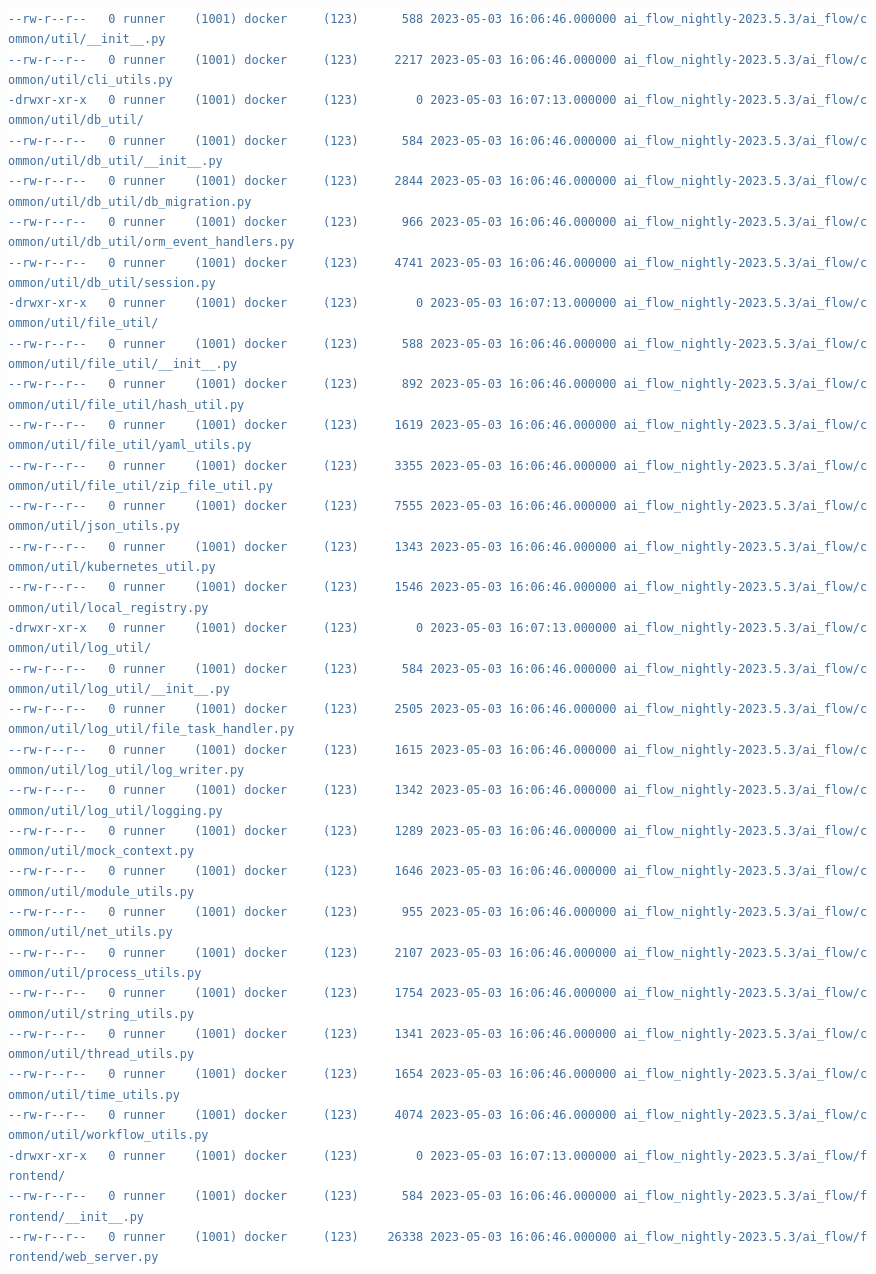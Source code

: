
 ```diff
--rw-r--r--   0 runner    (1001) docker     (123)      588 2023-05-03 16:06:46.000000 ai_flow_nightly-2023.5.3/ai_flow/common/util/__init__.py
--rw-r--r--   0 runner    (1001) docker     (123)     2217 2023-05-03 16:06:46.000000 ai_flow_nightly-2023.5.3/ai_flow/common/util/cli_utils.py
-drwxr-xr-x   0 runner    (1001) docker     (123)        0 2023-05-03 16:07:13.000000 ai_flow_nightly-2023.5.3/ai_flow/common/util/db_util/
--rw-r--r--   0 runner    (1001) docker     (123)      584 2023-05-03 16:06:46.000000 ai_flow_nightly-2023.5.3/ai_flow/common/util/db_util/__init__.py
--rw-r--r--   0 runner    (1001) docker     (123)     2844 2023-05-03 16:06:46.000000 ai_flow_nightly-2023.5.3/ai_flow/common/util/db_util/db_migration.py
--rw-r--r--   0 runner    (1001) docker     (123)      966 2023-05-03 16:06:46.000000 ai_flow_nightly-2023.5.3/ai_flow/common/util/db_util/orm_event_handlers.py
--rw-r--r--   0 runner    (1001) docker     (123)     4741 2023-05-03 16:06:46.000000 ai_flow_nightly-2023.5.3/ai_flow/common/util/db_util/session.py
-drwxr-xr-x   0 runner    (1001) docker     (123)        0 2023-05-03 16:07:13.000000 ai_flow_nightly-2023.5.3/ai_flow/common/util/file_util/
--rw-r--r--   0 runner    (1001) docker     (123)      588 2023-05-03 16:06:46.000000 ai_flow_nightly-2023.5.3/ai_flow/common/util/file_util/__init__.py
--rw-r--r--   0 runner    (1001) docker     (123)      892 2023-05-03 16:06:46.000000 ai_flow_nightly-2023.5.3/ai_flow/common/util/file_util/hash_util.py
--rw-r--r--   0 runner    (1001) docker     (123)     1619 2023-05-03 16:06:46.000000 ai_flow_nightly-2023.5.3/ai_flow/common/util/file_util/yaml_utils.py
--rw-r--r--   0 runner    (1001) docker     (123)     3355 2023-05-03 16:06:46.000000 ai_flow_nightly-2023.5.3/ai_flow/common/util/file_util/zip_file_util.py
--rw-r--r--   0 runner    (1001) docker     (123)     7555 2023-05-03 16:06:46.000000 ai_flow_nightly-2023.5.3/ai_flow/common/util/json_utils.py
--rw-r--r--   0 runner    (1001) docker     (123)     1343 2023-05-03 16:06:46.000000 ai_flow_nightly-2023.5.3/ai_flow/common/util/kubernetes_util.py
--rw-r--r--   0 runner    (1001) docker     (123)     1546 2023-05-03 16:06:46.000000 ai_flow_nightly-2023.5.3/ai_flow/common/util/local_registry.py
-drwxr-xr-x   0 runner    (1001) docker     (123)        0 2023-05-03 16:07:13.000000 ai_flow_nightly-2023.5.3/ai_flow/common/util/log_util/
--rw-r--r--   0 runner    (1001) docker     (123)      584 2023-05-03 16:06:46.000000 ai_flow_nightly-2023.5.3/ai_flow/common/util/log_util/__init__.py
--rw-r--r--   0 runner    (1001) docker     (123)     2505 2023-05-03 16:06:46.000000 ai_flow_nightly-2023.5.3/ai_flow/common/util/log_util/file_task_handler.py
--rw-r--r--   0 runner    (1001) docker     (123)     1615 2023-05-03 16:06:46.000000 ai_flow_nightly-2023.5.3/ai_flow/common/util/log_util/log_writer.py
--rw-r--r--   0 runner    (1001) docker     (123)     1342 2023-05-03 16:06:46.000000 ai_flow_nightly-2023.5.3/ai_flow/common/util/log_util/logging.py
--rw-r--r--   0 runner    (1001) docker     (123)     1289 2023-05-03 16:06:46.000000 ai_flow_nightly-2023.5.3/ai_flow/common/util/mock_context.py
--rw-r--r--   0 runner    (1001) docker     (123)     1646 2023-05-03 16:06:46.000000 ai_flow_nightly-2023.5.3/ai_flow/common/util/module_utils.py
--rw-r--r--   0 runner    (1001) docker     (123)      955 2023-05-03 16:06:46.000000 ai_flow_nightly-2023.5.3/ai_flow/common/util/net_utils.py
--rw-r--r--   0 runner    (1001) docker     (123)     2107 2023-05-03 16:06:46.000000 ai_flow_nightly-2023.5.3/ai_flow/common/util/process_utils.py
--rw-r--r--   0 runner    (1001) docker     (123)     1754 2023-05-03 16:06:46.000000 ai_flow_nightly-2023.5.3/ai_flow/common/util/string_utils.py
--rw-r--r--   0 runner    (1001) docker     (123)     1341 2023-05-03 16:06:46.000000 ai_flow_nightly-2023.5.3/ai_flow/common/util/thread_utils.py
--rw-r--r--   0 runner    (1001) docker     (123)     1654 2023-05-03 16:06:46.000000 ai_flow_nightly-2023.5.3/ai_flow/common/util/time_utils.py
--rw-r--r--   0 runner    (1001) docker     (123)     4074 2023-05-03 16:06:46.000000 ai_flow_nightly-2023.5.3/ai_flow/common/util/workflow_utils.py
-drwxr-xr-x   0 runner    (1001) docker     (123)        0 2023-05-03 16:07:13.000000 ai_flow_nightly-2023.5.3/ai_flow/frontend/
--rw-r--r--   0 runner    (1001) docker     (123)      584 2023-05-03 16:06:46.000000 ai_flow_nightly-2023.5.3/ai_flow/frontend/__init__.py
--rw-r--r--   0 runner    (1001) docker     (123)    26338 2023-05-03 16:06:46.000000 ai_flow_nightly-2023.5.3/ai_flow/frontend/web_server.py
```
■ ■ ■ ■ ■ ■ ■
Tally the lines of the data that include the word "frontend". Reply with the number only.

▸ The completed task
3